Imagine it: the perfect family. The three of them are inseparable. Theirs is a home, overflowing with laughter and love—magnetic, generous, complete. Nothing missing, nothing needed. Their heartbeat is security, trust, and above all, joy.

“Love you.”

“Proud of you!”

“You’re the best!”

They don’t need anything. And yet they want to give. So much love, it can’t be contained. So they make a plan. An incredible decision, to bring someone in from the outside.

But who will they choose?

They can have anyone they want. The most attractive candidate, with a glossy, wipe-clean cover. A perfect gene pool; a guaranteed success.

Be smart. Don’t spoil what you have. Don’t risk what you’ve got. Think of your son—play it safe. Protect him. Protect yourselves.

But they keep looking.

A sealed envelope. Do not open.

This child will destroy you.

Boxes of case notes. A family of felons—murderers, rapists, criminals, addicts. Unwilling and unable to change; genetically damaged. Defiance that’s off the charts.
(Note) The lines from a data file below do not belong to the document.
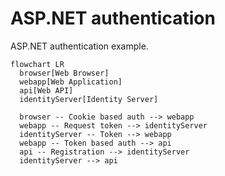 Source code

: # ASP.NET authentication

ASP.NET authentication example.

```mermaid
flowchart LR
  browser[Web Browser]
  webapp[Web Application]
  api[Web API]
  identityServer[Identity Server]

  browser -- Cookie based auth --> webapp
  webapp -- Request token --> identityServer
  identityServer -- Token --> webapp
  webapp -- Token based auth --> api
  api -- Registration --> identityServer
  identityServer --> api
```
Give a home to this child, and it will wreck it.

It will rebel. It will refuse to recognize you. It will take your time, your money, everything you have.

It will eat your food and spit in your face. It will spurn your love and chase after others. It will sell itself to the highest bidder—then give itself away for free.
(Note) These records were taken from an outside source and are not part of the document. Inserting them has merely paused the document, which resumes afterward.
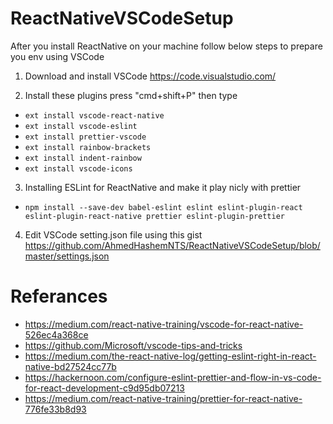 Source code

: # ReactNativeVSCodeSetup
After you install ReactNative on your machine follow below steps to prepare you env using VSCode

1. Download and install VSCode https://code.visualstudio.com/

2. Install these plugins press "cmd+shift+P" then type 
* ```ext install vscode-react-native```
* ```ext install vscode-eslint```
* ```ext install prettier-vscode```
* ```ext install rainbow-brackets```
* ```ext install indent-rainbow```
* ```ext install vscode-icons```

3. Installing ESLint for ReactNative and make it play nicly with prettier
* ```npm install --save-dev babel-eslint eslint eslint-plugin-react eslint-plugin-react-native prettier eslint-plugin-prettier```

4. Edit VSCode setting.json file using this gist
https://github.com/AhmedHashemNTS/ReactNativeVSCodeSetup/blob/master/settings.json

# Referances
* https://medium.com/react-native-training/vscode-for-react-native-526ec4a368ce
* https://github.com/Microsoft/vscode-tips-and-tricks
* https://medium.com/the-react-native-log/getting-eslint-right-in-react-native-bd27524cc77b
* https://hackernoon.com/configure-eslint-prettier-and-flow-in-vs-code-for-react-development-c9d95db07213
* https://medium.com/react-native-training/prettier-for-react-native-776fe33b8d93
This child will take all you give and still want more. It will curse you and, while laughing, break your heart.

But there’s more.

It will put your perfect family through hell.

It will unleash an unthinkable nightmare.

This child will kill your son—if you take the child in.

So.

Close the file. Go back to your world, the one you created. No one will think less of you. The very opposite! Protect yourself. Protect your son.

But they don’t.

“We’ll take him,” they say.

“This one.

Though it cost us everything, this one. This one, a million times over.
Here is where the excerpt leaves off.